El diálogo entre el ciego y Jesús da escalofríos.

¿Qué quieres que te haga? El Señor, hoy y siempre,  nos pregunta qué es lo que queremos de él. Podríamos pedirle mil cosas: suerte, dinero, afecto, salud, carrera. Pidámosle solamente una cosa: la luz.

Luz: ¿qué importa tener suerte si no sabemos reconocer quién nos la ha dado? Luz: ¿cuánto dinero hace falta para llenar el corazón insatisfecho de deseo? Luz: ¿cuántas veces el cariño se convierte en opresión y dolor? Luz: ¿qué importa tener salud si malgastamos la vida que Dios nos da?
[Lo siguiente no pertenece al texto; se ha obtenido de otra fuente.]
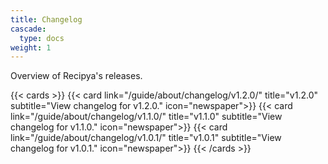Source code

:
 ```yaml
---
title: Changelog
cascade:
  type: docs
weight: 1
---
```


Overview of Recipya's releases.

{{< cards >}}
    {{< card link="/guide/about/changelog/v1.2.0/"
        title="v1.2.0"
        subtitle="View changelog for v1.2.0."
        icon="newspaper">}}
    {{< card link="/guide/about/changelog/v1.1.0/"
        title="v1.1.0"
        subtitle="View changelog for v1.1.0."
        icon="newspaper">}}
    {{< card link="/guide/about/changelog/v1.0.1/"
        title="v1.0.1"
        subtitle="View changelog for v1.0.1."
        icon="newspaper">}}
{{< /cards >}}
Luz: ¿qué importa convertirse en alguien importante si nos quedamos en tinieblas?

Él nos la concede. El Señor nos devuelve la luz a los ojos y al corazón. Ahora, iluminados, como Bartimeo, podemos convertirnos en discípulos.

Iluminados

Bartimeo sigue siendo el mismo que era, su vida no cambia, pero ahora ve, ahora sabe adónde ir, ahora se pone a seguir a Jesús. Lo sigue a lo largo del camino.

El cristiano vive las dificultades y los problemas de todos, no es alguien diferente, ni mejor, sólo que ve la realidad a la luz del evangelio. Y vistas así las cosas ya no dan miedo, la oscuridad es soportable y el Señor nos cambia la vida.
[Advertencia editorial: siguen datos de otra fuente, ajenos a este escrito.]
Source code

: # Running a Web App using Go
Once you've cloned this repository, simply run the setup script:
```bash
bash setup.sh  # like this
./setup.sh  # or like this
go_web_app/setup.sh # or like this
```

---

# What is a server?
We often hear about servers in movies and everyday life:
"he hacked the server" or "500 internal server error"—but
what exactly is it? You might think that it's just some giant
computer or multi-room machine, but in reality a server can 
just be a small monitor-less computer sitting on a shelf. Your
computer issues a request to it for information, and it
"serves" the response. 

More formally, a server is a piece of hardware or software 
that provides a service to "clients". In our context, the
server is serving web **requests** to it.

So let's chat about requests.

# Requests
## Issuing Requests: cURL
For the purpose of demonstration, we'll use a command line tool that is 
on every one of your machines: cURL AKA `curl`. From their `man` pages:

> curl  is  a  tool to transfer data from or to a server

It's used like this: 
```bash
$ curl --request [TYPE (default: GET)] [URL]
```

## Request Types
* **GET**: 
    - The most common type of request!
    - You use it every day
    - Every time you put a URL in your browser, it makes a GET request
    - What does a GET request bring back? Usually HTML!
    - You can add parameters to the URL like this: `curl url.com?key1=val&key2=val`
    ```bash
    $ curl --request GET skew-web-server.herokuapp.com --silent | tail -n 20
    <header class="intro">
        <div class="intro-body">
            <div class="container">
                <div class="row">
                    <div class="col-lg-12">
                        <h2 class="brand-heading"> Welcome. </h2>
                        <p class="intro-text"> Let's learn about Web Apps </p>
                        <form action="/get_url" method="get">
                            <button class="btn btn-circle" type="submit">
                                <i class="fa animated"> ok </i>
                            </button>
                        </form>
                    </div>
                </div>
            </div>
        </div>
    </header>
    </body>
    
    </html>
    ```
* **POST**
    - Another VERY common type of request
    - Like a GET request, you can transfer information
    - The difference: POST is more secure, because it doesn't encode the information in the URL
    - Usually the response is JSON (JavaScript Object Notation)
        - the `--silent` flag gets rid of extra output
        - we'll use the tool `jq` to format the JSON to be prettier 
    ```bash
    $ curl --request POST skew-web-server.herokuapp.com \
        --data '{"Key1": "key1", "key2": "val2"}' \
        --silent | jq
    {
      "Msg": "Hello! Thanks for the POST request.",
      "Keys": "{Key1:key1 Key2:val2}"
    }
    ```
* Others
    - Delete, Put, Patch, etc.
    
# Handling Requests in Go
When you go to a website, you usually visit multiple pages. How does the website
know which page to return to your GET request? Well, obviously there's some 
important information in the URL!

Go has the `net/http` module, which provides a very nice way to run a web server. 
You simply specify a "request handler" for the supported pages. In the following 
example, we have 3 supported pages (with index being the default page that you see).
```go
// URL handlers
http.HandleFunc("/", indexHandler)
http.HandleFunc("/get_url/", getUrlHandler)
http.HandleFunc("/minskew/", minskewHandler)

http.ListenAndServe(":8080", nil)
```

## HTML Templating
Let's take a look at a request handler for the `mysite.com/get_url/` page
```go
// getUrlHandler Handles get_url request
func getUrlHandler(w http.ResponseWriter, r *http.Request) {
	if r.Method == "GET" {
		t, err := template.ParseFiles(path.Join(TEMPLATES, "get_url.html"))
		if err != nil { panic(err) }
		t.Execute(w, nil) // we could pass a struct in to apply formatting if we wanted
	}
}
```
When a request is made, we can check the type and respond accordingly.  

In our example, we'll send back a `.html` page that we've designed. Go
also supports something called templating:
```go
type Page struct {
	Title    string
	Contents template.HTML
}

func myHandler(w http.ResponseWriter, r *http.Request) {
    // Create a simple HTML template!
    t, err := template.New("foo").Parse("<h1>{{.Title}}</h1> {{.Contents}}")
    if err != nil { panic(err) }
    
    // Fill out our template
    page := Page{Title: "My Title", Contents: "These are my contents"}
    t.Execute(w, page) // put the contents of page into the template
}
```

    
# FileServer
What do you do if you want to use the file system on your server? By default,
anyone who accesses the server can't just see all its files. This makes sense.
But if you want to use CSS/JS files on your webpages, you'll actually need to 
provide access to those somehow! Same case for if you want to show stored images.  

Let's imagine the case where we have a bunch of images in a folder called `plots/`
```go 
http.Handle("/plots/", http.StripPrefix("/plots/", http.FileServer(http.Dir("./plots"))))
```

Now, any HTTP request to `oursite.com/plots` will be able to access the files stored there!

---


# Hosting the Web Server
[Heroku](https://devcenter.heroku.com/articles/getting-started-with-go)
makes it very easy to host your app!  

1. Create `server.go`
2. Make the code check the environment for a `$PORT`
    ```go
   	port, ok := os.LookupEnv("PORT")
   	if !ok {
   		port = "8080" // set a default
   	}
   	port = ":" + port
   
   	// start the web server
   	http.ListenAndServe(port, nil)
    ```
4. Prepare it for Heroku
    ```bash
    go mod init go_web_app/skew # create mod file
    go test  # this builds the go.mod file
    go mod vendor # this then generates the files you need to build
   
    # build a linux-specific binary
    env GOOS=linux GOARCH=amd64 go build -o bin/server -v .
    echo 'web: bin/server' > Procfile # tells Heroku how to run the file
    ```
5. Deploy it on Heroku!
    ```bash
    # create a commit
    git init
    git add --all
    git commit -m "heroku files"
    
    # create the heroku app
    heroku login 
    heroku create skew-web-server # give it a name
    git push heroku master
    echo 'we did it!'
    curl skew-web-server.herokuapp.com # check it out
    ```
Esto es lo que tenemos que anunciar como cristianos: hay alguien que te devuelve luz, que te permite de ver claro, y ese alguien es Dios.

Los discípulos de Jesús, en los primeros años, fueron llamados de distintos modos: “nazarenos”, “los que siguen el camino” y, también, “iluminados”, los nacidos de la luz.

No tenemos que llevar nuestra propia luz como algo añadido, sólo hemos de permanecer encendidos, abrazando fuerte al Evangelio y al Maestro, para recibir de él la luz y la paz.

En las densas tinieblas del dolor somos capaces de comunicar la luz, no la nuestra sino la del Señor Jesús. El cristiano se vuelve así, como Bartimeo, en el que grita que Jesús, el Hijo de David, lo ha curado, despreocupándose de los reproches de quienes están alrededor, y que quieren hacerlo callar.

El cristiano narra, cuenta, las obras de curación interior que ha tenido, más atento a testimoniar la extraordinaria generosidad de Cristo que a  detenerse en las propias miserias. El cristiano está atento a las mil cegueras, a los miles de mendigos de sentido y de felicidad que se encuentra en el camino.

DOMUND

Ésta es luz que tenemos que aprender a relatar en nuestro mundo.

El lema de la Jornada Mundial de las Misiones (DOMUND) que hoy celebramos, “No podemos dejar de hablar de lo que hemos visto y oído” (Hch 4, 20), es una invitación a cada uno de nosotros a “hacernos cargo” y dar a conocer aquello que tenemos en el corazón. Esta misión es y ha sido siempre la identidad de la Iglesia. La Iglesia existe para evangelizar; esa es su razón de ser. Por eso, si nos aislamos en nosotros mismos, o nos encerramos en pequeños grupos, nuestra vida de fe se debilitará, perderá impulso profético y capacidad de asombro y gratitud; la Iglesia por su propia dinámica exige una creciente apertura capaz de llegar y abrazar a todos.

Hermanos, como el ciego de Jericó, después de encontrarnos con el Señor: contemos lo que hemos visto y oído.